## Aim of the task
Taking the line with "A chat system for communication between students and faculty" as the first and the line with "### 4. Research Paper Summarization" as the last, set down exactly every line in that range from the entries below, and no more.

-- -- --

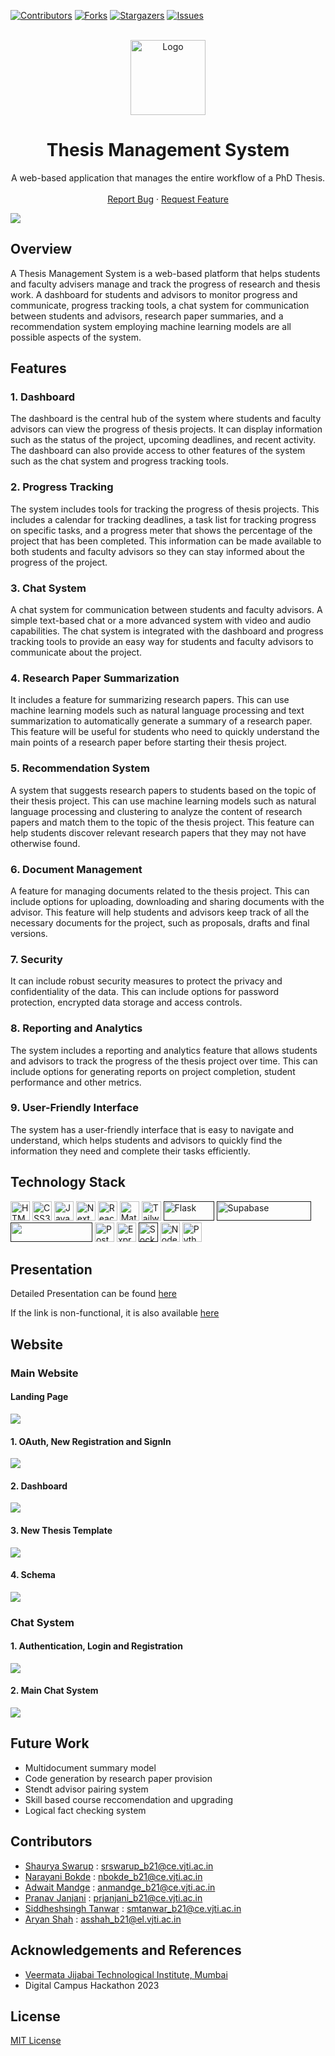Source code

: <a name="readme-top"></a>

[![Contributors][contributors-shield]][contributors-url]
[![Forks][forks-shield]][forks-url]
[![Stargazers][stars-shield]][stars-url]
[![Issues][issues-shield]][issues-url]

<!-- VJTI LOGO -->
<br />
<div align="center">
  <a href="https://github.com/ars-21/Thesis_Management_System">
    <img src="/assets/vjti_logo.jpeg" alt="Logo" width="120" height="120">
  </a>

<h1 align="center">Thesis Management System</h1>

  <p align="center">
    A web-based application that manages the entire workflow of a PhD Thesis.
    <br />
    <br />
     <a href="https://github.com/ars-21/Thesis_Management_System/issues">Report Bug</a>
    ·
    <a href="https://github.com/ars-21/Thesis_Management_System/issues">Request Feature</a>
  </p>
</div>

![](./assets/CoverPhoto.png)

## Overview
A Thesis Management System is a web-based platform that helps students and faculty advisers manage and track the progress of research and thesis work. A dashboard for students and advisors to monitor progress and communicate, progress tracking tools, a chat system for communication between students and advisors, research paper summaries, and a recommendation system employing machine learning models are all possible aspects of the system.


## Features

### 1. Dashboard

The dashboard is the central hub of the system where students and faculty advisors can view the progress of thesis projects. It can display information such as the status of the project, upcoming deadlines, and recent activity. The dashboard can also provide access to other features of the system such as the chat system and progress tracking tools.

### 2. Progress Tracking

The system includes tools for tracking the progress of thesis projects. This includes a calendar for tracking deadlines, a task list for tracking progress on specific tasks, and a progress meter that shows the percentage of the project that has been completed. This information can be made available to both students and faculty advisors so they can stay informed about the progress of the project.

### 3. Chat System

A chat system for communication between students and faculty advisors. A simple text-based chat or a more advanced system with video and audio capabilities. The chat system is integrated with the dashboard and progress tracking tools to provide an easy way for students and faculty advisors to communicate about the project.

### 4. Research Paper Summarization

It includes a feature for summarizing research papers. This can use machine learning models such as natural language processing and text summarization to automatically generate a summary of a research paper. This feature will be useful for students who need to quickly understand the main points of a research paper before starting their thesis project.

### 5. Recommendation System 

A system that suggests research papers to students based on the topic of their thesis project. This can use machine learning models such as natural language processing and clustering to analyze the content of research papers and match them to the topic of the thesis project. This feature can help students discover relevant research papers that they may not have otherwise found.

### 6. Document Management

A feature for managing documents related to the thesis project. This can include options for uploading, downloading and sharing documents with the advisor. This feature will help students and advisors keep track of all the necessary documents for the project, such as proposals, drafts and final versions.


### 7. Security

It can include robust security measures to protect the privacy and confidentiality of the data. This can include options for password protection, encrypted data storage and access controls.

### 8. Reporting and Analytics

The system includes a reporting and analytics feature that allows students and advisors to track the progress of the thesis project over time. This can include options for generating reports on project completion, student performance and other metrics.


### 9. User-Friendly Interface

The system has a user-friendly interface that is easy to navigate and understand, which helps students and advisors to quickly find the information they need and complete their tasks efficiently.


## Technology Stack

<!--
<div align="left">
  <a href="https://github.com/ars-21/Thesis_Management_System">
    <img src="/assets/nextjs.png" alt="Logo" width="200" height="40">
  </a>
<div>

<div align="left">
  <a href="https://github.com/ars-21/Thesis_Management_System">
    <img src="/assets/react.png" alt="Logo" width="200" height="80">
  </a>
<div>

<div align="left">
  <a href="https://github.com/ars-21/Thesis_Management_System">
    <img src="/assets/materialui.png" alt="Logo" width="200" height="120">
  </a>
<div>

<div align="left">
  <a href="https://github.com/ars-21/Thesis_Management_System">
    <img src="/assets/tailwindcss.png" alt="Logo" width="200" height="100">
  </a>
<div>

<div align="left">
  <a href="https://github.com/ars-21/Thesis_Management_System">
    <img src="/assets/flask.png" alt="Logo" width="200" height="80">
  </a>
<div>

<div align="left">
  <a href="https://github.com/ars-21/Thesis_Management_System">
    <img src="/assets/supabase.jpeg" alt="Logo" width="200" height="40">
  </a>
<div>

<div align="left">
  <a href="https://github.com/ars-21/Thesis_Management_System">
    <img src="/assets/chakraui.jpeg" alt="Logo" width="200" height="40">
  </a>
<div>

<div align="left">
  <a href="https://github.com/ars-21/Thesis_Management_System">
    <img src="/assets/postgresql.png" alt="Logo" width="200" height="100">
  </a>
<div>

<div align="left">
  <a href="https://github.com/ars-21/Thesis_Management_System">
    <img src="/assets/expressjs.png" alt="Logo" width="200" height="40">
  </a>
<div>

<div align="left">
  <a href="https://github.com/ars-21/Thesis_Management_System">
    <img src="/assets/socketio.png" alt="Logo" width="200" height="100">
  </a>
<div>

<div align="left">
  <a href="https://github.com/ars-21/Thesis_Management_System">
    <img src="/assets/htmlcssjavascript.png" alt="Logo" width="200" height="70">
  </a>
<div>

<div align="left">
  <a href="https://github.com/ars-21/Thesis_Management_System">
    <img src="/assets/nodejs.png" alt="Logo" width="200" height="40">
  </a>
<div>
-->

<a href="https://www.w3.org/TR/html5/" title="HTML5"><img src="https://github.com/get-icon/geticon/raw/master/icons/html-5.svg" alt="HTML5" width="31px" height="31px"></a>
<a href="https://www.w3.org/TR/CSS/" title="CSS3"><img src="https://github.com/get-icon/geticon/raw/master/icons/css-3.svg" alt="CSS3" width="31px" height="31px"></a>
<a href="https://developer.mozilla.org/en-US/docs/Web/JavaScript" title="JavaScript"><img src="https://github.com/get-icon/geticon/raw/master/icons/javascript.svg" alt="JavaScript" width="31px" height="31px"></a>
<a href="https://nextjs.org/" title="Next.js"><img src="https://github.com/get-icon/geticon/raw/master/icons/nextjs-icon.svg" alt="Next.js" width="31px" height="31px"></a>
<a href="https://reactjs.org/" title="React"><img src="https://github.com/get-icon/geticon/raw/master/icons/react.svg" alt="React" width="31px" height="31px"></a>
<a href="https://material-ui.com/" title="Material UI"><img src="https://github.com/get-icon/geticon/raw/master/icons/material-ui.svg" alt="Material UI" width="31px" height="31px"></a>
<a href="https://tailwindcss.com/" title="Tailwind CSS"><img src="https://github.com/get-icon/geticon/raw/master/icons/tailwindcss-icon.svg" alt="Tailwind CSS" width="31px" height="31px"></a>
<a href="" title="Flask"><img src="/assets/flask.png" alt="Flask" width="81px" height="31px"></a>
<a href="" title="Supabase"><img src="https://supabase.com/_next/image?url=%2F_next%2Fstatic%2Fmedia%2Fsupabase-logo-wordmark--dark.53d797e9.png&w=256&q=75" alt="Supabase" width="151px" height="31px"></a>
<a href="" title="Chakra UI"><img src="/assets/chakraui.jpeg" width="131px" height="31px"></a>
<a href="https://www.postgresql.org/" title="PostgreSQL"><img src="https://github.com/get-icon/geticon/raw/master/icons/postgresql.svg" alt="PostgreSQL" width="31px" height="31px"></a>
<a href="https://expressjs.com/" title="Express"><img src="https://github.com/get-icon/geticon/raw/master/icons/express.svg" alt="Express" width="31px" height="31px"></a>
<a href="" title="SocketIO"><img src="https://socket.io/images/logo.svg" alt="SocketIO" width="31px" height="31px"></a>
<a href="https://nodejs.org/" title="Node.js"><img src="https://github.com/get-icon/geticon/raw/master/icons/nodejs-icon.svg" alt="Node.js" width="31px" height="31px"></a>
<a href="https://www.python.org/" 
title="Python"><img src="https://github.com/get-icon/geticon/raw/master/icons/python.svg" alt="Python" width="31px" height="31px" ></a>


## Presentation

Detailed Presentation can be found [here](https://www.canva.com/design/DAFXlCKfSFc/cGs67yBaWAVsnJbs2WOR7Q/view?utm_content=DAFXlCKfSFc&utm_campaign=designshare&utm_medium=link2&utm_source=sharebutton)

If the link is non-functional, it is also available [here](./assets/Thesis_Management_System_Kairos.pdf)


## Website

### Main Website

#### Landing Page

![](./assets/CoverPhoto.png)

#### 1. OAuth, New Registration and SignIn

![](./assets/Screenshot%20(146).png)

#### 2. Dashboard

![](./assets/Screenshot%20(147).png)

#### 3. New Thesis Template

![](./assets/Screenshot%20(148).png)

#### 4. Schema

![](./assets/Screenshot%20(149).png)


### Chat System

#### 1. Authentication, Login and Registration

![](./assets/Screenshot%20from%202023-01-14%2009-47-18.png)

#### 2. Main Chat System

![](./assets/Screenshot%20from%202023-01-14%2014-38-23.png)




## Future Work

* Multidocument summary model 
* Code generation by research paper provision 
* Stendt advisor pairing system 
* Skill based course reccomendation and upgrading 
* Logical fact checking system 

<!-- CONTRIBUTORS -->
## Contributors
* [Shaurya Swarup](https://github.com/ShauryaSwarup) : [srswarup_b21@ce.vjti.ac.in](mailto:srswarup_b21@ce.vjti.ac.in)
* [Narayani Bokde](https://github.com/narayanibokde9) : [nbokde_b21@ce.vjti.ac.in](mailto:nbokde_b21@ce.vjti.ac.in)
* [Adwait Mandge](https://github.com/adwaitmandge) : [anmandge_b21@ce.vjti.ac.in](mailto:anmandge_b21@ce.vjti.ac.in)
* [Pranav Janjani](https://github.com/compgeek03) : [prjanjani_b21@ce.vjti.ac.in ](mailto:prjanjani_b21@ce.vjti.ac.in )
* [Siddheshsingh Tanwar](https://github.com/siddheshsingh26) : [smtanwar_b21@ce.vjti.ac.in](mailto:smtanwar_b21@ce.vjti.ac.in)
* [Aryan Shah](https://github.com/ars-21) : [asshah_b21@el.vjti.ac.in](mailto:asshah_b21@el.vjti.ac.in)


<!-- ACKNOWLEDGEMENTS AND REFERENCES -->
## Acknowledgements and References
* [Veermata Jijabai Technological Institute, Mumbai](https://vjti.ac.in/)
* Digital Campus Hackathon 2023
 
<!-- License -->
## License
[MIT License](https://opensource.org/licenses/MIT)


[contributors-shield]: https://img.shields.io/github/contributors/ars-21/Thesis_Management_System.svg?style=for-the-badge
[contributors-url]: https://github.com/ars-21/Thesis_Management_System/graphs/contributors
[forks-shield]: https://img.shields.io/github/forks/ars-21/Thesis_Management_System.svg?style=for-the-badge
[forks-url]: https://github.com/ars-21/Thesis_Management_System/network/members
[stars-shield]: https://img.shields.io/github/stars/ars-21/Thesis_Management_System.svg?style=for-the-badge
[stars-url]: https://github.com/ars-21/Thesis_Management_System/stargazers
[issues-shield]: https://img.shields.io/github/issues/ars-21/Thesis_Management_System.svg?style=for-the-badge
[issues-url]: https://github.com/ars-21/Thesis_Management_System/issues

-- -- --

## Written solution
A chat system for communication between students and faculty advisors. A simple text-based chat or a more advanced system with video and audio capabilities. The chat system is integrated with the dashboard and progress tracking tools to provide an easy way for students and faculty advisors to communicate about the project.

### 4. Research Paper Summarization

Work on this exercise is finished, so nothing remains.